La Terre, notre République

 

Il n’y a sans doute pas de thème plus républicain que l’écologie parce que la Terre est une République au sens étymologique du terme. Elle est notre Res Publica, notre bien commun, celle que tout individu partage. Elle est le plus petit dénominateur commun à tous les êtres humains présents dans le monde puisque sans cette Res Publica, plus d’humanité. Aussi me parait-il primordial de prendre pleinement conscience de l’urgence de la situation sur la question écologique. L’Accord de Paris était une avancée, il ne s’agit pas de le contester. En effet, pour la première fois l’ensemble des pays de la planète s’étaient accordés sur le constat d’alerte et avaient promis de faire ce qui leur était possible pour limiter la hausse de la température à horizon 2100. Néanmoins, cet Accord de Paris n’était que le commencement et assurément pas l’aboutissement étant donné qu’il ne comportait aucune mesure coercitive, aucune contrainte.

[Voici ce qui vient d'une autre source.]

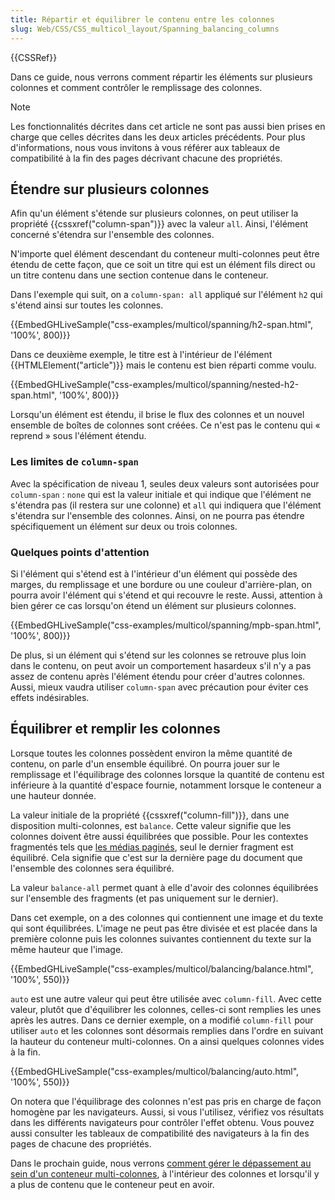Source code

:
 ```yaml
---
title: Répartir et équilibrer le contenu entre les colonnes
slug: Web/CSS/CSS_multicol_layout/Spanning_balancing_columns
---
```


{{CSSRef}}

Dans ce guide, nous verrons comment répartir les éléments sur plusieurs colonnes et comment contrôler le remplissage des colonnes.

> [!NOTE]
> Les fonctionnalités décrites dans cet article ne sont pas aussi bien prises en charge que celles décrites dans les deux articles précédents. Pour plus d'informations, nous vous invitons à vous référer aux tableaux de compatibilité à la fin des pages décrivant chacune des propriétés.

## Étendre sur plusieurs colonnes

Afin qu'un élément s'étende sur plusieurs colonnes, on peut utiliser la propriété {{cssxref("column-span")}} avec la valeur `all`. Ainsi, l'élément concerné s'étendra sur l'ensemble des colonnes.

N'importe quel élément descendant du conteneur multi-colonnes peut être étendu de cette façon, que ce soit un titre qui est un élément fils direct ou un titre contenu dans une section contenue dans le conteneur.

Dans l'exemple qui suit, on a `column-span: all` appliqué sur l'élément `h2` qui s'étend ainsi sur toutes les colonnes.

{{EmbedGHLiveSample("css-examples/multicol/spanning/h2-span.html", '100%', 800)}}

Dans ce deuxième exemple, le titre est à l'intérieur de l'élément {{HTMLElement("article")}} mais le contenu est bien réparti comme voulu.

{{EmbedGHLiveSample("css-examples/multicol/spanning/nested-h2-span.html", '100%', 800)}}

Lorsqu'un élément est étendu, il brise le flux des colonnes et un nouvel ensemble de boîtes de colonnes sont créées. Ce n'est pas le contenu qui « reprend » sous l'élément étendu.

### Les limites de `column-span`

Avec la spécification de niveau 1, seules deux valeurs sont autorisées pour `column-span` : `none` qui est la valeur initiale et qui indique que l'élément ne s'étendra pas (il restera sur une colonne) et `all` qui indiquera que l'élément s'étendra sur l'ensemble des colonnes. Ainsi, on ne pourra pas étendre spécifiquement un élément sur deux ou trois colonnes.

### Quelques points d'attention

Si l'élément qui s'étend est à l'intérieur d'un élément qui possède des marges, du remplissage et une bordure ou une couleur d'arrière-plan, on pourra avoir l'élément qui s'étend et qui recouvre le reste. Aussi, attention à bien gérer ce cas lorsqu'on étend un élément sur plusieurs colonnes.

{{EmbedGHLiveSample("css-examples/multicol/spanning/mpb-span.html", '100%', 800)}}

De plus, si un élément qui s'étend sur les colonnes se retrouve plus loin dans le contenu, on peut avoir un comportement hasardeux s'il n'y a pas assez de contenu après l'élément étendu pour créer d'autres colonnes. Aussi, mieux vaudra utiliser `column-span` avec précaution pour éviter ces effets indésirables.

## Équilibrer et remplir les colonnes

Lorsque toutes les colonnes possèdent environ la même quantité de contenu, on parle d'un ensemble équilibré. On pourra jouer sur le remplissage et l'équilibrage des colonnes lorsque la quantité de contenu est inférieure à la quantité d'espace fournie, notamment lorsque le conteneur a une hauteur donnée.

La valeur initiale de la propriété {{cssxref("column-fill")}}, dans une disposition multi-colonnes, est `balance`. Cette valeur signifie que les colonnes doivent être aussi équilibrées que possible. Pour les contextes fragmentés tels que [les médias paginés](/fr/docs/Web/CSS/CSS_paged_media), seul le dernier fragment est équilibré. Cela signifie que c'est sur la dernière page du document que l'ensemble des colonnes sera équilibré.

La valeur `balance-all` permet quant à elle d'avoir des colonnes équilibrées sur l'ensemble des fragments (et pas uniquement sur le dernier).

Dans cet exemple, on a des colonnes qui contiennent une image et du texte qui sont équilibrées. L'image ne peut pas être divisée et est placée dans la première colonne puis les colonnes suivantes contiennent du texte sur la même hauteur que l'image.

{{EmbedGHLiveSample("css-examples/multicol/balancing/balance.html", '100%', 550)}}

`auto` est une autre valeur qui peut être utilisée avec `column-fill`. Avec cette valeur, plutôt que d'équilibrer les colonnes, celles-ci sont remplies les unes après les autres. Dans ce dernier exemple, on a modifié `column-fill` pour utiliser `auto` et les colonnes sont désormais remplies dans l'ordre en suivant la hauteur du conteneur multi-colonnes. On a ainsi quelques colonnes vides à la fin.

{{EmbedGHLiveSample("css-examples/multicol/balancing/auto.html", '100%', 550)}}

On notera que l'équilibrage des colonnes n'est pas pris en charge de façon homogène par les navigateurs. Aussi, si vous l'utilisez, vérifiez vos résultats dans les différents navigateurs pour contrôler l'effet obtenu. Vous pouvez aussi consulter les tableaux de compatibilité des navigateurs à la fin des pages de chacune des propriétés.

Dans le prochain guide, nous verrons [comment gérer le dépassement au sein d'un conteneur multi-colonnes](/fr/docs/Web/CSS/CSS_multicol_layout/Handling_overflow_in_multicol_layout), à l'intérieur des colonnes et lorsqu'il y a plus de contenu que le conteneur peut en avoir.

Pour paraphraser Georges Clémenceau, je crois que l’écologie est une question bien trop sérieuse pour la laisser aux mains de politiciens. C’est pourquoi il me paraît absolument fondamental que chacun d’entre nous s’engage pour cette question. S’engager ne veut évidemment pas dire se contenter de trier ses déchets ou d’éteindre la lumière lorsque nous quittons une pièce – bien que cela soit nécessaire – mais bien plutôt s’engager dans la société afin de modifier les structures qui nous gouvernent et nous régissent. Je suis, en effet, intimement convaincu qu’aucune politique écologique ambitieuse ne peut se mettre en place sous le joug du capitalisme néolibéral financiarisé qui n’a que faire du long terme. Si nous voulons réellement agir pour s’occuper de l’urgence écologique qui nous rattrape par le col et nous somme de composer avec elle, c’est un changement global de société auquel il va falloir que nous arrivions.

 

Voilà ce qui pouvait être dit de la décision de Donald J. Trump et de la réaction d’Emmanuel Macron. Que les choses soient bien claires, d’un point de vue communicationnel le nouveau président a frappé fort avec sa double déclaration – le fait qu’il en ait prononcé une en anglais a permis à son message d’être plus qu’audible aux Etats-Unis. Toutefois, je doute fortement que Monsieur Macron (au vu de son parcours et de son programme) ait la volonté de réellement agir pour la cause écologique. J’espère réellement me tromper tant cette question demeure urgente. En attendant, loin de la propagande – et je pèse mes mots – qui s’est mise en place depuis la double déclaration du président (Le Point l’a décrit en « leader du monde libre » tandis que l’Obs a comparé sa déclaration à l’appel du 18 juin), je crois que le grand vainqueur après la décision de Trump est Xi JinPing. La Chine peut désormais prendre la tête de la transition écologique. Pékin est déjà engagé dans cette dynamique étant donné que la question de la pollution, si elle n’était pas traitée, pourrait bien faire vaciller le régime. Donald J. Trump vient donc d’offrir une voie royale à la Chine pour le leadership mondial. Je le répète, il n’est pas encore trop tard mais l’urgence se fait chaque jour plus pressante. Tâchons d’agir vite et fort. Rappelons-nous, selon la magnifique phrase d’Antoine de Saint-Exupéry, que nous n’héritons pas de la Terre de nos parents, nous l’empruntons à nos enfants.